:: Supplied material

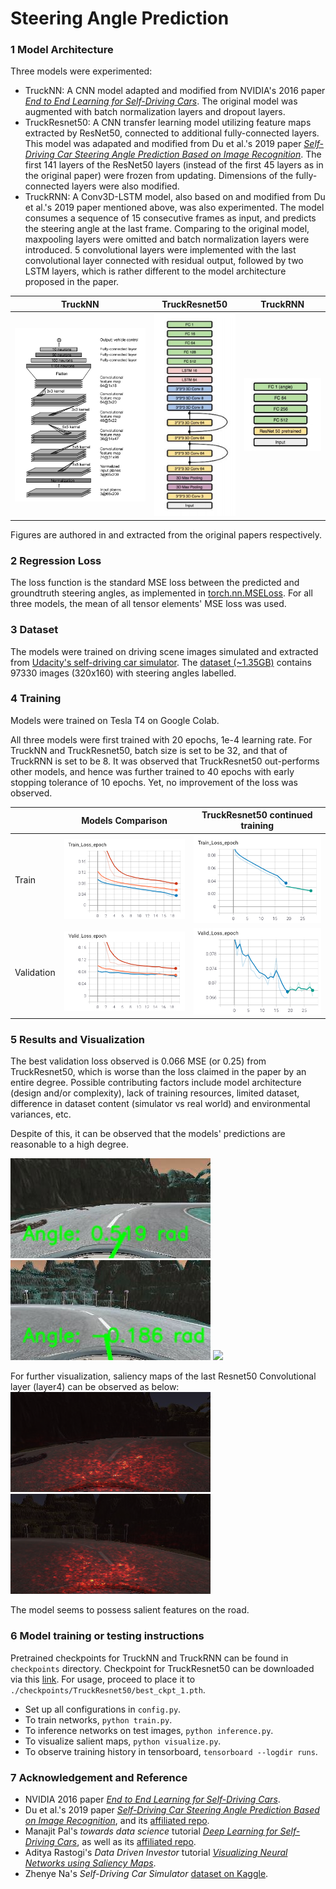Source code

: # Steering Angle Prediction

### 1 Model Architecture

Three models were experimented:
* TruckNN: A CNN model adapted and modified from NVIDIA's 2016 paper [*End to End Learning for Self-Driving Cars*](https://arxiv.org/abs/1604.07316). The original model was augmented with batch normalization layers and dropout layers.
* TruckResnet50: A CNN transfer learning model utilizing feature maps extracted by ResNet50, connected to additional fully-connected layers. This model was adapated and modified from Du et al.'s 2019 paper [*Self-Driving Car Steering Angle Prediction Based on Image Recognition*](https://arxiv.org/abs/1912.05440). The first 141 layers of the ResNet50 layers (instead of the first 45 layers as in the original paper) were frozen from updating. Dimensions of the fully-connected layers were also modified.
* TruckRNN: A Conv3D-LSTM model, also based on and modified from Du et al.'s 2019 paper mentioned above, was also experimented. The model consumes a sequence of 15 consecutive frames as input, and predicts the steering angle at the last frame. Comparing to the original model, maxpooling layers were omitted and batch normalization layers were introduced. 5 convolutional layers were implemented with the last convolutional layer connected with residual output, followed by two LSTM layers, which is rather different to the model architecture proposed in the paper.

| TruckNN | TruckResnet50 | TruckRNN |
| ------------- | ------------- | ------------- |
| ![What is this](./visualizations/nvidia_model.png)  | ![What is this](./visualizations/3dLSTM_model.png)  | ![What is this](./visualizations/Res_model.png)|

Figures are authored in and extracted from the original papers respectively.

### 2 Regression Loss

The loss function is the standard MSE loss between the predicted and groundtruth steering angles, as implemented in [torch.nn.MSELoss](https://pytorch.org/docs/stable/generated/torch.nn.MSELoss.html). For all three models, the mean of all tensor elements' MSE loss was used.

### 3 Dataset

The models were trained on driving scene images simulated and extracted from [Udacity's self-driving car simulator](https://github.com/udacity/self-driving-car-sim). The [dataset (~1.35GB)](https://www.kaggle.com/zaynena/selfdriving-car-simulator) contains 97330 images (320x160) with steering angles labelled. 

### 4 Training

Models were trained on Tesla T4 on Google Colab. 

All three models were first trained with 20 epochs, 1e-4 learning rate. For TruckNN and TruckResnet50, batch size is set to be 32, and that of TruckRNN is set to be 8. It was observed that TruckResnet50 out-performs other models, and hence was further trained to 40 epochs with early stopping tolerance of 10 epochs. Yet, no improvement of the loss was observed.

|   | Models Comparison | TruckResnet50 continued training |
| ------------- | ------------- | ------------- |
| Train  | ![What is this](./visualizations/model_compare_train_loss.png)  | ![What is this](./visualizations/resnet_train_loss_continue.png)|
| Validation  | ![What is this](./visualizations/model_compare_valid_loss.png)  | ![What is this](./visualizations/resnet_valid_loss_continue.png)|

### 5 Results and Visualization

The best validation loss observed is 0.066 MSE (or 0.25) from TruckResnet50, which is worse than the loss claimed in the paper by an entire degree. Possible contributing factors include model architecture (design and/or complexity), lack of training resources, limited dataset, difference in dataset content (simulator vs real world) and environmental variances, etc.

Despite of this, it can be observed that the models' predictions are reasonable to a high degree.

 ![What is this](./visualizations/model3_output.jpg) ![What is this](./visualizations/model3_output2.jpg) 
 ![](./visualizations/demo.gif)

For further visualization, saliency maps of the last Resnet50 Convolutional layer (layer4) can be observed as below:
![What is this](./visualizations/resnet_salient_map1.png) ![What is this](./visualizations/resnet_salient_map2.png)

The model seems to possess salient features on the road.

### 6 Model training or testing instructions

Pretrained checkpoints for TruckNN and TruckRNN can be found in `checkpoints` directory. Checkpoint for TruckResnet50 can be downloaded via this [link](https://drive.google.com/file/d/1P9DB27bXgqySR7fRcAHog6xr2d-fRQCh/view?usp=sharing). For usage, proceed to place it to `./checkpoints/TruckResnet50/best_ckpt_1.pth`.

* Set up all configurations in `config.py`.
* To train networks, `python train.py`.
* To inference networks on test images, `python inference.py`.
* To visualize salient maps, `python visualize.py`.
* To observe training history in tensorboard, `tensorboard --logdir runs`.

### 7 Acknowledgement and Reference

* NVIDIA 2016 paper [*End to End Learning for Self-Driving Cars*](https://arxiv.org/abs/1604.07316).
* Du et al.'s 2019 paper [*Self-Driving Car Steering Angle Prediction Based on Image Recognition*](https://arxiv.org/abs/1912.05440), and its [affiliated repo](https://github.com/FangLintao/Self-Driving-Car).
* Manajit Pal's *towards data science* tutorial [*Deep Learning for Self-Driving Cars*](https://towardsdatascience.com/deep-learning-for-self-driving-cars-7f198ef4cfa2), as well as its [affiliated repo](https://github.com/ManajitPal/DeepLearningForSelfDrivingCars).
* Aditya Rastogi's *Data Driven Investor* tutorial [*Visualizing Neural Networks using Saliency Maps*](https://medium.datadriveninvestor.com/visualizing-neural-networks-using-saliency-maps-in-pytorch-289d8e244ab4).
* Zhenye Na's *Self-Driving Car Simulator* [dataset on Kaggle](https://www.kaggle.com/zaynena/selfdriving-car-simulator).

::::

Answer with one number only, the count of lines in the entries above that hold the string "networks".

[Your response] 3